McKeith criteria 2005: the pooled sensitivity, specificity and accuracy were, respectively, 88.8%, 77.5% and 88.4% (reducing to 87.2%, 74.5% and 81.5% excluding Savica et al 30). Only one study28 is available for McKeith criteria 2005-possible in late stages reporting values of 91.3%, 66.7% and 81.6%. The pooled sensitivity, specificity and accuracy for McKeith criteria 2005-probable in late stages were, respectively, 88.3%, 80.8% and 90.7% (reducing to 85.6%, 77.1% and 81.7% excluding Savica et al 30). No studies evaluated McKeith criteria 2005 in early stages.
Our meta-analysis showed an improvement of sensitivity and worsening of specificity without substantial change in global accuracy of the clinical diagnosis of DLB over the years, based on the different diagnostic criteria adopted in clinical practice and research. The first crucial step in the field of DLB was the development of the first consensus criteria in 1996,5 which refined earlier criteria proposed for dementia with cortical Lewy bodies3 and for senile dementia of Lewy bodies type.4 Consensus diagnostic criteria identified the categories of possible and probable DLB, based on central, core, supportive and unsupportive features. The main feature is represented by the progressive cognitive decline interfering with social/occupational function. The diagnosis of probable DLB required the presence of two core features among fluctuating cognition, recurrent visual hallucinations and spontaneous parkinsonism, while the diagnosis of possible DLB required the presence of only one. Supportive features alone (repeated falls, syncope, transient losses of consciousness, neuroleptic sensitivity, systemised delusions and hallucinations in other modalities) did not allow the DLB diagnosis. As for pathological assessment, the consensus suggested as essential only the presence of Lewy bodies, detected using H&E for the brainstem and H&E and/or ubiquitin for the cortex and considered associated but not essential other features as Lewy-related neurites, plaques, neuronal loss, neurofibrillary tangles. Most of the studies included in this meta-analysis used these criteria, which showed an accuracy mildly changed with respect to the previous years, with a low sensitivity and a high specificity.

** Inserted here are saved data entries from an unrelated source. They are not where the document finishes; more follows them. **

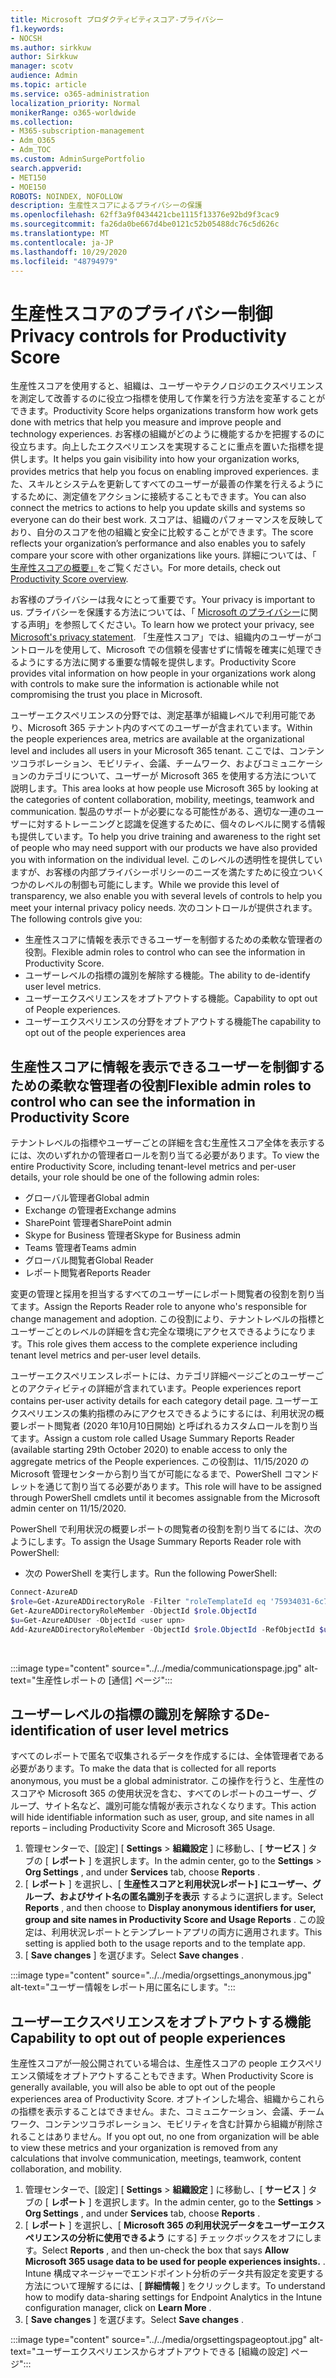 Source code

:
 ```yaml
---
title: Microsoft プロダクティビティスコア-プライバシー
f1.keywords:
- NOCSH
ms.author: sirkkuw
author: Sirkkuw
manager: scotv
audience: Admin
ms.topic: article
ms.service: o365-administration
localization_priority: Normal
monikerRange: o365-worldwide
ms.collection:
- M365-subscription-management
- Adm_O365
- Adm_TOC
ms.custom: AdminSurgePortfolio
search.appverid:
- MET150
- MOE150
ROBOTS: NOINDEX, NOFOLLOW
description: 生産性スコアによるプライバシーの保護
ms.openlocfilehash: 62ff3a9f0434421cbe1115f13376e92bd9f3cac9
ms.sourcegitcommit: fa26da0be667d4be0121c52b05488dc76c5d626c
ms.translationtype: MT
ms.contentlocale: ja-JP
ms.lasthandoff: 10/29/2020
ms.locfileid: "48794979"
---
```

# <a name="privacy-controls-for-productivity-score"></a><span data-ttu-id="90b31-103">生産性スコアのプライバシー制御</span><span class="sxs-lookup"><span data-stu-id="90b31-103">Privacy controls for Productivity Score</span></span>

<span data-ttu-id="90b31-104">生産性スコアを使用すると、組織は、ユーザーやテクノロジのエクスペリエンスを測定して改善するのに役立つ指標を使用して作業を行う方法を変革することができます。</span><span class="sxs-lookup"><span data-stu-id="90b31-104">Productivity Score helps organizations transform how work gets done with metrics that help you measure and improve people and technology experiences.</span></span> <span data-ttu-id="90b31-105">お客様の組織がどのように機能するかを把握するのに役立ちます。向上したエクスペリエンスを実現することに重点を置いた指標を提供します。</span><span class="sxs-lookup"><span data-stu-id="90b31-105">It helps you gain visibility into how your organization works, provides metrics that help you focus on enabling improved experiences.</span></span>  <span data-ttu-id="90b31-106">また、スキルとシステムを更新してすべてのユーザーが最善の作業を行えるようにするために、測定値をアクションに接続することもできます。</span><span class="sxs-lookup"><span data-stu-id="90b31-106">You can also connect the metrics to actions to help you update skills and systems so everyone can do their best work.</span></span> <span data-ttu-id="90b31-107">スコアは、組織のパフォーマンスを反映しており、自分のスコアを他の組織と安全に比較することができます。</span><span class="sxs-lookup"><span data-stu-id="90b31-107">The score reflects your organization’s performance and also enables you to safely compare your score with other organizations like yours.</span></span>  <span data-ttu-id="90b31-108">詳細については、「 [生産性スコアの概要」](productivity-score.md)をご覧ください。</span><span class="sxs-lookup"><span data-stu-id="90b31-108">For more details, check out [Productivity Score overview](productivity-score.md).</span></span>

<span data-ttu-id="90b31-109">お客様のプライバシーは我々にとって重要です。</span><span class="sxs-lookup"><span data-stu-id="90b31-109">Your privacy is important to us.</span></span> <span data-ttu-id="90b31-110">プライバシーを保護する方法については、「 [Microsoft のプライバシー](https://privacy.microsoft.com/privacystatement)に関する声明」を参照してください。</span><span class="sxs-lookup"><span data-stu-id="90b31-110">To learn how we protect your privacy, see [Microsoft's privacy statement](https://privacy.microsoft.com/privacystatement).</span></span> <span data-ttu-id="90b31-111">「生産性スコア」では、組織内のユーザーがコントロールを使用して、Microsoft での信頼を侵害せずに情報を確実に処理できるようにする方法に関する重要な情報を提供します。</span><span class="sxs-lookup"><span data-stu-id="90b31-111">Productivity Score provides vital information on how people in your organizations work along with controls to make sure the information is actionable while not compromising the trust you place in Microsoft.</span></span>

<span data-ttu-id="90b31-112">ユーザーエクスペリエンスの分野では、測定基準が組織レベルで利用可能であり、Microsoft 365 テナント内のすべてのユーザーが含まれています。</span><span class="sxs-lookup"><span data-stu-id="90b31-112">Within the people experiences area, metrics are available at the organizational   level and includes all users in your Microsoft 365 tenant.</span></span> <span data-ttu-id="90b31-113">ここでは、コンテンツコラボレーション、モビリティ、会議、チームワーク、およびコミュニケーションのカテゴリについて、ユーザーが Microsoft 365 を使用する方法について説明します。</span><span class="sxs-lookup"><span data-stu-id="90b31-113">This area looks at how people use Microsoft 365 by looking at the categories of content collaboration, mobility, meetings, teamwork and communication.</span></span> <span data-ttu-id="90b31-114">製品のサポートが必要になる可能性がある、適切な一連のユーザーに対するトレーニングと認識を促進するために、個々のレベルに関する情報も提供しています。</span><span class="sxs-lookup"><span data-stu-id="90b31-114">To help you drive   training and awareness  to the right set of people who may need support with our products we have also provided you with information on the  individual level.</span></span> <span data-ttu-id="90b31-115">このレベルの透明性を提供していますが、お客様の内部プライバシーポリシーのニーズを満たすために役立ついくつかのレベルの制御も可能にします。</span><span class="sxs-lookup"><span data-stu-id="90b31-115">While we provide this level of transparency, we also enable you with several levels of controls to help you meet your internal privacy policy needs.</span></span>
<span data-ttu-id="90b31-116">次のコントロールが提供されます。</span><span class="sxs-lookup"><span data-stu-id="90b31-116">The following controls give you:</span></span>

- <span data-ttu-id="90b31-117">生産性スコアに情報を表示できるユーザーを制御するための柔軟な管理者の役割。</span><span class="sxs-lookup"><span data-stu-id="90b31-117">Flexible admin roles to control who can see the information in Productivity Score.</span></span>
- <span data-ttu-id="90b31-118">ユーザーレベルの指標の識別を解除する機能。</span><span class="sxs-lookup"><span data-stu-id="90b31-118">The ability to de-identify user level metrics.</span></span>
- <span data-ttu-id="90b31-119">ユーザーエクスペリエンスをオプトアウトする機能。</span><span class="sxs-lookup"><span data-stu-id="90b31-119">Capability to opt out of People experiences.</span></span>
- <span data-ttu-id="90b31-120">ユーザーエクスペリエンスの分野をオプトアウトする機能</span><span class="sxs-lookup"><span data-stu-id="90b31-120">The capability to opt out of the people   experiences area</span></span>

## <a name="flexible-admin-roles-to-control-who-can-see-the-information-in-productivity-score"></a><span data-ttu-id="90b31-121">生産性スコアに情報を表示できるユーザーを制御するための柔軟な管理者の役割</span><span class="sxs-lookup"><span data-stu-id="90b31-121">Flexible admin roles to control who can see the information in Productivity Score</span></span>

<span data-ttu-id="90b31-122">テナントレベルの指標やユーザーごとの詳細を含む生産性スコア全体を表示するには、次のいずれかの管理者ロールを割り当てる必要があります。</span><span class="sxs-lookup"><span data-stu-id="90b31-122">To view the entire Productivity Score, including tenant-level metrics and per-user details, your role should be one of the following admin roles:</span></span>

- <span data-ttu-id="90b31-123">グローバル管理者</span><span class="sxs-lookup"><span data-stu-id="90b31-123">Global admin</span></span>
- <span data-ttu-id="90b31-124">Exchange の管理者</span><span class="sxs-lookup"><span data-stu-id="90b31-124">Exchange admins</span></span>
- <span data-ttu-id="90b31-125">SharePoint 管理者</span><span class="sxs-lookup"><span data-stu-id="90b31-125">SharePoint admin</span></span>
- <span data-ttu-id="90b31-126">Skype for Business 管理者</span><span class="sxs-lookup"><span data-stu-id="90b31-126">Skype for Business admin</span></span>
- <span data-ttu-id="90b31-127">Teams 管理者</span><span class="sxs-lookup"><span data-stu-id="90b31-127">Teams admin</span></span>
- <span data-ttu-id="90b31-128">グローバル閲覧者</span><span class="sxs-lookup"><span data-stu-id="90b31-128">Global Reader</span></span>
- <span data-ttu-id="90b31-129">レポート閲覧者</span><span class="sxs-lookup"><span data-stu-id="90b31-129">Reports Reader</span></span>

<span data-ttu-id="90b31-130">変更の管理と採用を担当するすべてのユーザーにレポート閲覧者の役割を割り当てます。</span><span class="sxs-lookup"><span data-stu-id="90b31-130">Assign the Reports Reader role to anyone who's responsible for change management and adoption.</span></span> <span data-ttu-id="90b31-131">この役割により、テナントレベルの指標とユーザーごとのレベルの詳細を含む完全な環境にアクセスできるようになります。</span><span class="sxs-lookup"><span data-stu-id="90b31-131">This role gives them access to the complete experience including tenant level metrics and per-user level details.</span></span>

<span data-ttu-id="90b31-132">ユーザーエクスペリエンスレポートには、カテゴリ詳細ページごとのユーザーごとのアクティビティの詳細が含まれています。</span><span class="sxs-lookup"><span data-stu-id="90b31-132">People experiences report contains per-user activity details for each category detail page.</span></span> <span data-ttu-id="90b31-133">ユーザーエクスペリエンスの集約指標のみにアクセスできるようにするには、利用状況の概要レポート閲覧者 (2020 年10月10日開始) と呼ばれるカスタムロールを割り当てます。</span><span class="sxs-lookup"><span data-stu-id="90b31-133">Assign a custom role called Usage Summary Reports Reader (available starting 29th October 2020) to enable access to only the aggregate metrics of the People experiences.</span></span> <span data-ttu-id="90b31-134">この役割は、11/15/2020 の Microsoft 管理センターから割り当てが可能になるまで、PowerShell コマンドレットを通じて割り当てる必要があります。</span><span class="sxs-lookup"><span data-stu-id="90b31-134">This role will have to be assigned through PowerShell cmdlets until it becomes assignable from the Microsoft admin center on 11/15/2020.</span></span>

<span data-ttu-id="90b31-135">PowerShell で利用状況の概要レポートの閲覧者の役割を割り当てるには、次のようにします。</span><span class="sxs-lookup"><span data-stu-id="90b31-135">To assign the Usage Summary Reports Reader role with PowerShell:</span></span>

- <span data-ttu-id="90b31-136">次の PowerShell を実行します。</span><span class="sxs-lookup"><span data-stu-id="90b31-136">Run the following PowerShell:</span></span>

```powershell
Connect-AzureAD
$role=Get-AzureADDirectoryRole -Filter "roleTemplateId eq '75934031-6c7e-415a-99d7-48dbd49e875e'"
Get-AzureADDirectoryRoleMember -ObjectId $role.ObjectId
$u=Get-AzureADUser -ObjectId <user upn>
Add-AzureADDirectoryRoleMember -ObjectId $role.ObjectId -RefObjectId $u.ObjectId
```

</br>

:::image type="content" source="../../media/communicationspage.jpg" alt-text="生産性レポートの [通信] ページ":::

## <a name="de-identification-of-user-level-metrics"></a><span data-ttu-id="90b31-138">ユーザーレベルの指標の識別を解除する</span><span class="sxs-lookup"><span data-stu-id="90b31-138">De-identification of user level metrics</span></span>

<span data-ttu-id="90b31-139">すべてのレポートで匿名で収集されるデータを作成するには、全体管理者である必要があります。</span><span class="sxs-lookup"><span data-stu-id="90b31-139">To make the data that is collected for all reports anonymous, you must be a global administrator.</span></span> <span data-ttu-id="90b31-140">この操作を行うと、生産性のスコアや Microsoft 365 の使用状況を含む、すべてのレポートのユーザー、グループ、サイト名など、識別可能な情報が表示されなくなります。</span><span class="sxs-lookup"><span data-stu-id="90b31-140">This action will hide identifiable information such as user, group, and site names in all reports – including Productivity Score and Microsoft 365 Usage.</span></span>

1. <span data-ttu-id="90b31-141">管理センターで、[設定] [ **Settings**   >   **組織設定** ] に移動し、[ **サービス** ] タブの [ **レポート** ] を選択します。</span><span class="sxs-lookup"><span data-stu-id="90b31-141">In the admin center, go to the  **Settings**  >  **Org Settings** , and under  **Services**  tab, choose  **Reports** .</span></span>
2. <span data-ttu-id="90b31-142">[  **レポート** ] を選択し、[  **生産性スコアと利用状況レポート] にユーザー、グループ、およびサイト名の匿名識別子を表示** するように選択します。</span><span class="sxs-lookup"><span data-stu-id="90b31-142">Select  **Reports** , and then choose to  **Display anonymous identifiers for user, group and site names in Productivity Score and Usage Reports** .</span></span> <span data-ttu-id="90b31-143">この設定は、利用状況レポートとテンプレートアプリの両方に適用されます。</span><span class="sxs-lookup"><span data-stu-id="90b31-143">This setting is applied both to the usage reports and to the template app.</span></span>
3. <span data-ttu-id="90b31-144">[  **Save changes** ] を選びます。</span><span class="sxs-lookup"><span data-stu-id="90b31-144">Select  **Save changes** .</span></span>

:::image type="content" source="../../media/orgsettings_anonymous.jpg" alt-text="ユーザー情報をレポート用に匿名にします。":::

## <a name="capability-to-opt-out-of-people-experiences"></a><span data-ttu-id="90b31-146">ユーザーエクスペリエンスをオプトアウトする機能</span><span class="sxs-lookup"><span data-stu-id="90b31-146">Capability to opt out of people experiences</span></span>

<span data-ttu-id="90b31-147">生産性スコアが一般公開されている場合は、生産性スコアの people エクスペリエンス領域をオプトアウトすることもできます。</span><span class="sxs-lookup"><span data-stu-id="90b31-147">When Productivity Score is generally available, you will also be able to opt out of the people experiences area of Productivity Score.</span></span> <span data-ttu-id="90b31-148">オプトインした場合、組織からこれらの指標を表示することはできません。また、コミュニケーション、会議、チームワーク、コンテンツコラボレーション、モビリティを含む計算から組織が削除されることはありません。</span><span class="sxs-lookup"><span data-stu-id="90b31-148">If you opt out, no one from  organization will be able to view these metrics and your organization is removed from any calculations that involve communication, meetings, teamwork, content collaboration, and mobility.</span></span>

1. <span data-ttu-id="90b31-149">管理センターで、[設定] [ **Settings**   >   **組織設定** ] に移動し、[ **サービス** ] タブの [ **レポート** ] を選択します。</span><span class="sxs-lookup"><span data-stu-id="90b31-149">In the admin center, go to the  **Settings**  >  **Org Settings** , and under  **Services**  tab, choose  **Reports** .</span></span>
2. <span data-ttu-id="90b31-150">[  **レポート** ] を選択し、[  **Microsoft 365 の利用状況データをユーザーエクスペリエンスの分析に使用できるよう** にする] チェックボックスをオフにします。</span><span class="sxs-lookup"><span data-stu-id="90b31-150">Select  **Reports** , and then un-check the box that says  **Allow Microsoft 365 usage data to be used for people experiences insights.** .</span></span> <span data-ttu-id="90b31-151">Intune 構成マネージャーでエンドポイント分析のデータ共有設定を変更する方法について理解するには、[ **詳細情報** ] をクリックします。</span><span class="sxs-lookup"><span data-stu-id="90b31-151">To understand how to modify data-sharing settings for Endpoint Analytics in the Intune configuration manager, click on **Learn More** .</span></span>
3. <span data-ttu-id="90b31-152">[  **Save changes** ] を選びます。</span><span class="sxs-lookup"><span data-stu-id="90b31-152">Select  **Save changes** .</span></span>

:::image type="content" source="../../media/orgsettingspageoptout.jpg" alt-text="ユーザーエクスペリエンスからオプトアウトできる [組織の設定] ページ":::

Indeed, the sensitivity ranged from 19.4% for probable diagnosis in early stages to 72.3% for possible diagnosis in late stages, whereas specificity ranged from 95.1% for probable diagnosis in early stages to 64.3% for possible diagnosis in late stages. This is in line with the results of a multicenter study on a very large sample of patients with DLB, not included in this meta-analysis due to the lack of a clear documentation about clinical diagnosis for every subject.31
AD was the most frequent misdiagnosis probably because of two factors: (1) the cognitive symptoms may overlap and (2) in all but particularly in the older patients, the underlying pathology can be mixed with present α-synuclein, amyloid and tau pathology. The issue of the mixed pathology, not always fully detailed and reported among the studies selected for this meta-analysis, represents a central diagnostic problem. This mainly regards AD pathology, which variably coexists in the majority of patients with DLB and can underlie a part of the cognitive symptomatology,26 27 32 leading to refine the neuropathological DLB criteria in terms of likelihood based on the different degree of α-synuclein or AD pathology (see below).1 An additional component, especially in the oldest group of patient, may be vascular pathology, more common in AD than in other degenerative dementias,33 contributing to the cognitive impairment but also to manifestations of extrapyramidal signs, in terms of mild parkinsonian signs or axial motor impairment.33 34
The second misdiagnosis is Parkinson’s disease (PD), reflecting the not well-defined boundaries between the two diseases. Indeed, DLB has clinical and pathological characteristics that overlap with PD and Parkinson’s disease dementia (PDD), sharing the typical Lewy body deposits. We recently reported that PD could be misdiagnoses as DLB, representing up to 10.8% of false positives and up to 3.5% of false negatives among PD diagnoses.35
Consensus criteria 1996 suggested that if dementia occurred before or within 12 months of the onset of parkinsonism, the patient should be assigned a diagnosis of DLB, otherwise of PDD, but acknowledging the possible need of revision of such cut-off.5
The suboptimal sensitivity of McKeith criteria 1996, apparently due to difficulties in recognition of the core feature fluctuation and a low rate of all core features in the presence of neocortical, neurofibrillary tangle pathology, led the Consortium on DLB to revise both clinical and pathological criteria in 2005.1 Revised pathological assessment included recommendation to use immunohistochemical staining for α-synuclein, rather than ubiquitin immunohistochemistry, since it has been shown to be, by far, the most sensitive and specific method available for detecting Lewy bodies and Lewy-related pathology. Furthermore, they introduced the approach based on the likelihood that the neuropathological findings predict the clinical syndrome of DLB, likelihood directly related to the severity of Lewy-related pathology and inversely related to the severity of concurrent AD-type pathology. Diagnosis of DLB was permitted with an intermediate or high likelihood condition. Indeed, a lower Braak stages improve the clinical sensitivity and specificity of DLB,36 and diagnostic accuracy is positively related to the extent of Lewy body pathology and negatively to the severity of Alzheimer’s neuritic plaque pathology.27 Conversely, in the previous criteria, the only neuropathological requirement for DLB was the presence of Lewy bodies in the brain of a patient with a clinical history of dementia, leading to the inclusion of actual cases of AD as pathologically confirmed DLB and contributing to the view that the clinical criteria had low sensitivity.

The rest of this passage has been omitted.